3. The system of claim 2 wherein said processor further receives a third input signal indicative of temperature levels relative to said avionics display, and wherein said first output digital signal and said second output digital signal are based at least in part on said third input signal.

4. The system of claim 1 wherein said pulse width modulator circuit comprises a resistor and a capacitor that operate to slow rise and fall times associated with said pulse width modulated control signal.

5. The system of claim 1 wherein said pulse width modulator control signal is of a frequency minimizing interference with a vertical synchronous refresh frequency of said avionics display.

6. The system of claim 1 wherein said first output digital signal is a pulse width modulated signal and said second output digital signal is a pulse width modulated signal.

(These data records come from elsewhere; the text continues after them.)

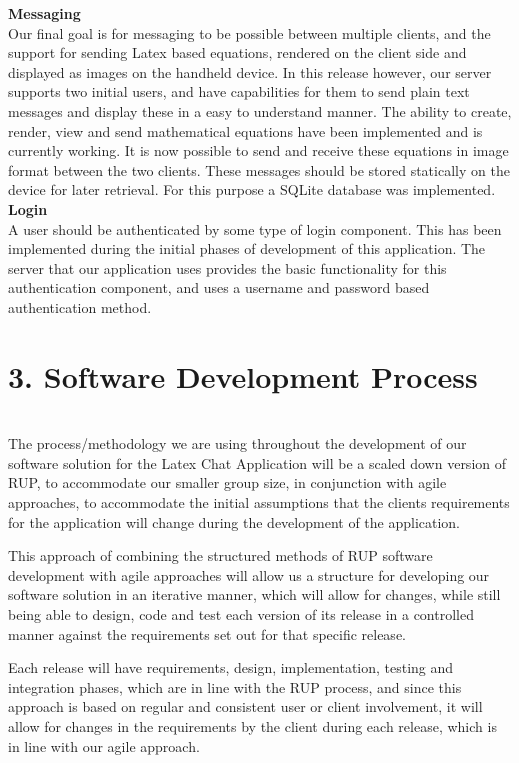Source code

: \documentclass[29pt,a4paper]{moderncv}
\begin{document}
		
		\noindent\textbf{Messaging}
		\\Our final goal is for messaging to be possible between multiple clients, and the support for sending Latex based equations, rendered on the client side and displayed as images on the handheld device. In this release however, our server supports two initial users, and have capabilities for them to send plain text messages and display these in a easy to understand manner.  
		\parindent 5mm The ability to create, render, view and send mathematical equations have been implemented and is currently working. It is now possible to send and receive these equations in image format between the two clients.
		These messages should be stored statically on the device for later retrieval.  For this purpose a SQLite database was implemented.\\
		
		\noindent\textbf{Login}
		\\A user should be authenticated by some type of login component.  This has been implemented during the initial phases of development of this application.  The server that our application uses provides the basic functionality for this authentication component, and uses a username and password based authentication method.
		
\newpage
	\section*{3. Software Development Process}
	\vspace{4mm}
	\\The process/methodology we are using throughout the development of our software solution for the Latex Chat Application will be a scaled down version of RUP, to accommodate our smaller group size, in conjunction with agile approaches, to accommodate the initial assumptions that the clients requirements for the application will change during the development of the application.
	
	This approach of combining the structured methods of RUP software development with agile approaches will allow us a structure for developing our software solution in an iterative manner, which will allow for changes, while still being able to design, code and test each version of its release in a controlled manner against the requirements set out for that specific release.
	
	Each release will have requirements, design, implementation, testing and integration phases, which are in line with the RUP process, and since this approach is based on regular and consistent user or client involvement, it will allow for changes in the requirements by the client during each release, which is in line with our agile approach.
	
\end{document}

7. A method of controlling the brightness of an avionics display comprising a plurality of LEDs operating in an aircraft cockpit, the method comprising: detecting light generated by at least one of said plurality of LEDs; determining a pulse width modulated wave control signal having a given duty cycle and a current control voltage signal having a given voltage level to control at least partially light generated by said plurality of LEDs; and adjusting one or both of said duty cycle of said pulse width modulated wave and said voltage level of said current control voltage signal based on the light detected in the detecting step to be generated from said one of said plurality of LEDs.

8. The method according to claim 7 wherein adjusting is based at least in part on backlight ambient temperature level.

9. The method according to claim 7 wherein adjusting said duty cycle or said current control voltage level is based on at least in part on ambient light level.

10. An apparatus for controlling the brightness of an LED matrix providing backlight to an avionics display operating in an aircraft cockpit, comprising: a sensor for detecting an amount of light emitted by said LED matrix and generating an input signal based thereon; a processor that receives said input signal and that provides a first output digital signal and a second output digital signal based on said input signal; a pulse width modulator controller that receives said first output digital signal and provides a pulse width modulated control signal wherein said pulse width modulated control signal is of a fixed periodic frequency and having a duty cycle based on said first output digital signal; and a current controller that receives said second output digital signal and provides a current control voltage signal based on said input signal.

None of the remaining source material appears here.